* DATA EXTRACTS
───

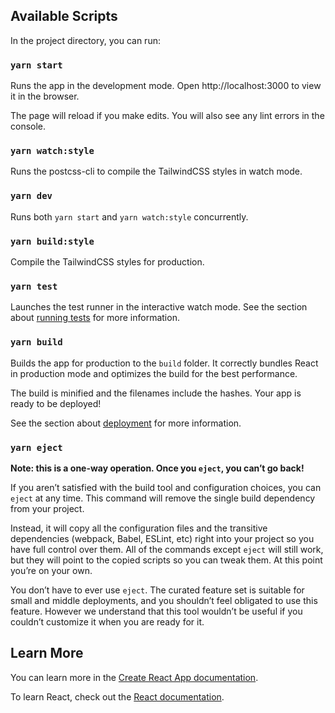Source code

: ## Available Scripts

In the project directory, you can run:

### `yarn start`

Runs the app in the development mode. Open http://localhost:3000 to view it in the browser.

The page will reload if you make edits. You will also see any lint errors in the console.

### `yarn watch:style`

Runs the postcss-cli to compile the TailwindCSS styles in watch mode.

### `yarn dev`

Runs both `yarn start` and `yarn watch:style` concurrently.

### `yarn build:style`

Compile the TailwindCSS styles for production.

### `yarn test`

Launches the test runner in the interactive watch mode. See the section about
[running tests](https://create-react-app.dev/docs/running-tests/) for more information.

### `yarn build`

Builds the app for production to the `build` folder. It correctly bundles React in production mode
and optimizes the build for the best performance.

The build is minified and the filenames include the hashes. Your app is ready to be deployed!

See the section about [deployment](https://create-react-app.dev/docs/deployment/) for more
information.

### `yarn eject`

**Note: this is a one-way operation. Once you `eject`, you can’t go back!**

If you aren’t satisfied with the build tool and configuration choices, you can `eject` at any time.
This command will remove the single build dependency from your project.

Instead, it will copy all the configuration files and the transitive dependencies (webpack, Babel,
ESLint, etc) right into your project so you have full control over them. All of the commands except
`eject` will still work, but they will point to the copied scripts so you can tweak them. At this
point you’re on your own.

You don’t have to ever use `eject`. The curated feature set is suitable for small and middle
deployments, and you shouldn’t feel obligated to use this feature. However we understand that this
tool wouldn’t be useful if you couldn’t customize it when you are ready for it.

## Learn More

You can learn more in the
[Create React App documentation](https://create-react-app.dev/docs/getting-started/).

To learn React, check out the [React documentation](https://reactjs.org/).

───

* WORK TO COMPLETE
Copy task for the entries above: every line with the string "them".

* REPLY
ESLint, etc) right into your project so you have full control over them. All of the commands except
`eject` will still work, but they will point to the copied scripts so you can tweak them. At this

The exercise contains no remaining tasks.